[[ Listed records, beginning ]]
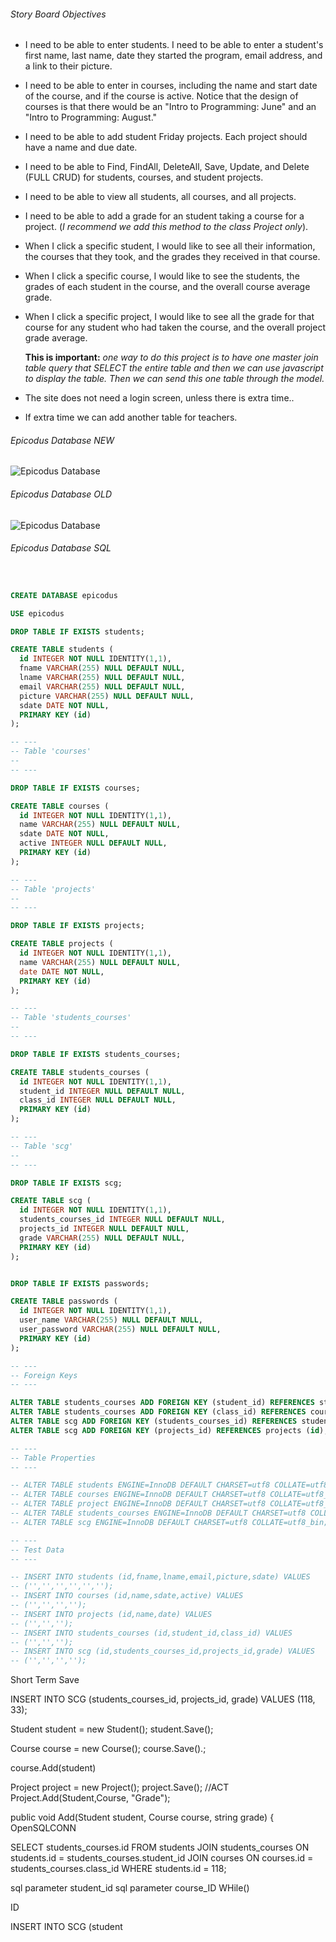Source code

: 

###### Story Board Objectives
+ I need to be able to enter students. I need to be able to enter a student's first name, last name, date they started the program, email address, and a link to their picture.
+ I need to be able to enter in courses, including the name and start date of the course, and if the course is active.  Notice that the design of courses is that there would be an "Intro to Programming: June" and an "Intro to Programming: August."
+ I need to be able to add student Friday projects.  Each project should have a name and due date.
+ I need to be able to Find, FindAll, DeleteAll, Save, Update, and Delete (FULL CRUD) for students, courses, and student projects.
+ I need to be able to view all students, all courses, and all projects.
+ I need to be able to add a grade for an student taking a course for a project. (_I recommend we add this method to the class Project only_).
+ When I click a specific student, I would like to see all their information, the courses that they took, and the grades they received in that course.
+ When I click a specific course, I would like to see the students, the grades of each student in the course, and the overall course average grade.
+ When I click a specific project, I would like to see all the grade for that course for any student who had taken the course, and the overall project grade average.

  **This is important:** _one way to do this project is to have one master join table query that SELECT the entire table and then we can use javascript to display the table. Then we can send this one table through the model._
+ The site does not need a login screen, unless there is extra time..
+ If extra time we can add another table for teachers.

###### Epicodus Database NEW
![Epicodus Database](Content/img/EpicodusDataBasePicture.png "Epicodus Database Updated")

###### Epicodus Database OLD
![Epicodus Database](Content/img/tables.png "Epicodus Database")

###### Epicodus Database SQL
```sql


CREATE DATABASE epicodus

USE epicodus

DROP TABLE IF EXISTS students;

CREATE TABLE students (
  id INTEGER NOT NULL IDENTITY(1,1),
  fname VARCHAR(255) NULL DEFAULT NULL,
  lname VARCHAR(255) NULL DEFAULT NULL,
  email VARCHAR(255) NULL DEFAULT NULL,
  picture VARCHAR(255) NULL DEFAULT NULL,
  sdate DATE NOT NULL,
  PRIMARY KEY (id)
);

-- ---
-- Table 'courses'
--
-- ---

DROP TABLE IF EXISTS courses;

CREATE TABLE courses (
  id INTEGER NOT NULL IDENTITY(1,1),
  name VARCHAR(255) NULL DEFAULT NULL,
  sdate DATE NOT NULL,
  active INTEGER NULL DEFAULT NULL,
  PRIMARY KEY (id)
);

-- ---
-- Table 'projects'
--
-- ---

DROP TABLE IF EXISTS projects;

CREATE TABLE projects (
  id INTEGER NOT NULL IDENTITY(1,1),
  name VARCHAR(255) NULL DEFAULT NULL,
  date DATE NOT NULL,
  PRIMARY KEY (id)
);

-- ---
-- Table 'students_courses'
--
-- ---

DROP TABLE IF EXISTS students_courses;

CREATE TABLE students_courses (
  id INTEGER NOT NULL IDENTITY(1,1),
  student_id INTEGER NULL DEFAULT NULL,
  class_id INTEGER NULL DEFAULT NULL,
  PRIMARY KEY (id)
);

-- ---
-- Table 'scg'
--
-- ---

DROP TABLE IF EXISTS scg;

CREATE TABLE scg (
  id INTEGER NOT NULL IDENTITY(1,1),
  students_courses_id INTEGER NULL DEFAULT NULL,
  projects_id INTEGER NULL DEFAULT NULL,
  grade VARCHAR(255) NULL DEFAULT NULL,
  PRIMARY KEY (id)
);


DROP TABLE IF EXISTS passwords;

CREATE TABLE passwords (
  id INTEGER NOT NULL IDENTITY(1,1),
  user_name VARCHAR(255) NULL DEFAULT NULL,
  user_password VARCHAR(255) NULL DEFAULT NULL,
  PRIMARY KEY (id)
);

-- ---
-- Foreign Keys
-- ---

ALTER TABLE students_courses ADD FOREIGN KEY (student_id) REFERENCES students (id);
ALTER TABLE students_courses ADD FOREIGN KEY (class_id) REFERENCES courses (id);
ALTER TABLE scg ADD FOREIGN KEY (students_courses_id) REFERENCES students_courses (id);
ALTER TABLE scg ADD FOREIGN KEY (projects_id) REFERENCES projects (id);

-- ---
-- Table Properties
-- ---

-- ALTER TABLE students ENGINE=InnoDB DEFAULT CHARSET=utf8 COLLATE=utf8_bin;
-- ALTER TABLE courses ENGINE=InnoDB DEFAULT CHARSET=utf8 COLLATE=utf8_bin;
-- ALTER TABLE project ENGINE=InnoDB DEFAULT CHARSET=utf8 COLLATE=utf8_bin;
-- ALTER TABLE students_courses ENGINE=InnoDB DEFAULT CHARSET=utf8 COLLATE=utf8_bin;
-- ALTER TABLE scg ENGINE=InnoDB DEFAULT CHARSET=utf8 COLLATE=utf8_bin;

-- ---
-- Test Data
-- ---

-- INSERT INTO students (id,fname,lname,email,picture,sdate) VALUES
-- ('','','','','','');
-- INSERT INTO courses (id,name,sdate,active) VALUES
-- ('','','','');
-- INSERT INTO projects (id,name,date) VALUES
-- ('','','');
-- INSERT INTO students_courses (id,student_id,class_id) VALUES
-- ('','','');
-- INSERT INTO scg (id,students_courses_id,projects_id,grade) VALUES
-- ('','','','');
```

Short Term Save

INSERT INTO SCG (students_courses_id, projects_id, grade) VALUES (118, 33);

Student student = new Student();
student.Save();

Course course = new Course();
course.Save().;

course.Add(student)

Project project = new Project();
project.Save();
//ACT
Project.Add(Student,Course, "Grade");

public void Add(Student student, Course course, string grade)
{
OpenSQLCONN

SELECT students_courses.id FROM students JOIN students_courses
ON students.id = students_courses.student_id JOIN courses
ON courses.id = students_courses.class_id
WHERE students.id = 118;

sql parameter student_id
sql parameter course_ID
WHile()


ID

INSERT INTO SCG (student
[[ Listed records, end ]]
Say again, exactly, only those lines of the records that run from the start through the line with "and student projects.". Pictures are to be skipped.

Source code

: 

###### Story Board Objectives
+ I need to be able to enter students. I need to be able to enter a student's first name, last name, date they started the program, email address, and a link to their picture.
+ I need to be able to enter in courses, including the name and start date of the course, and if the course is active.  Notice that the design of courses is that there would be an "Intro to Programming: June" and an "Intro to Programming: August."
+ I need to be able to add student Friday projects.  Each project should have a name and due date.
+ I need to be able to Find, FindAll, DeleteAll, Save, Update, and Delete (FULL CRUD) for students, courses, and student projects.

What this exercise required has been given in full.